Task to complete: Please report, as a single number with no other text, how many lines of the listing contain "data".

Exercise materials:
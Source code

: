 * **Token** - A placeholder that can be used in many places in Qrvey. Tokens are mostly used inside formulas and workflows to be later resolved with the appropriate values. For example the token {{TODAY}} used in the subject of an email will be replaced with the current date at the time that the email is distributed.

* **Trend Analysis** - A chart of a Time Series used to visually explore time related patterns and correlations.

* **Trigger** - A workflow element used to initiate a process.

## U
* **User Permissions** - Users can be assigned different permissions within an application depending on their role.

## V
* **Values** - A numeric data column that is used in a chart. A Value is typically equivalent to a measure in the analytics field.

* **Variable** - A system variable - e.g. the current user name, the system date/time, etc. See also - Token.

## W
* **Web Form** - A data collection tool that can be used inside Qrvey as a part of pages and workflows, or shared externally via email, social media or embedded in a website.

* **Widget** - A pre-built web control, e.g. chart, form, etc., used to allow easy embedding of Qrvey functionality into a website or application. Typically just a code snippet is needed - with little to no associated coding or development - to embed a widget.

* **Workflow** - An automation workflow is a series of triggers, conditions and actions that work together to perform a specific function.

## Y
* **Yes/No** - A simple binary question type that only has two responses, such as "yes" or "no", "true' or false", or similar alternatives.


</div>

Solution to the problem: 2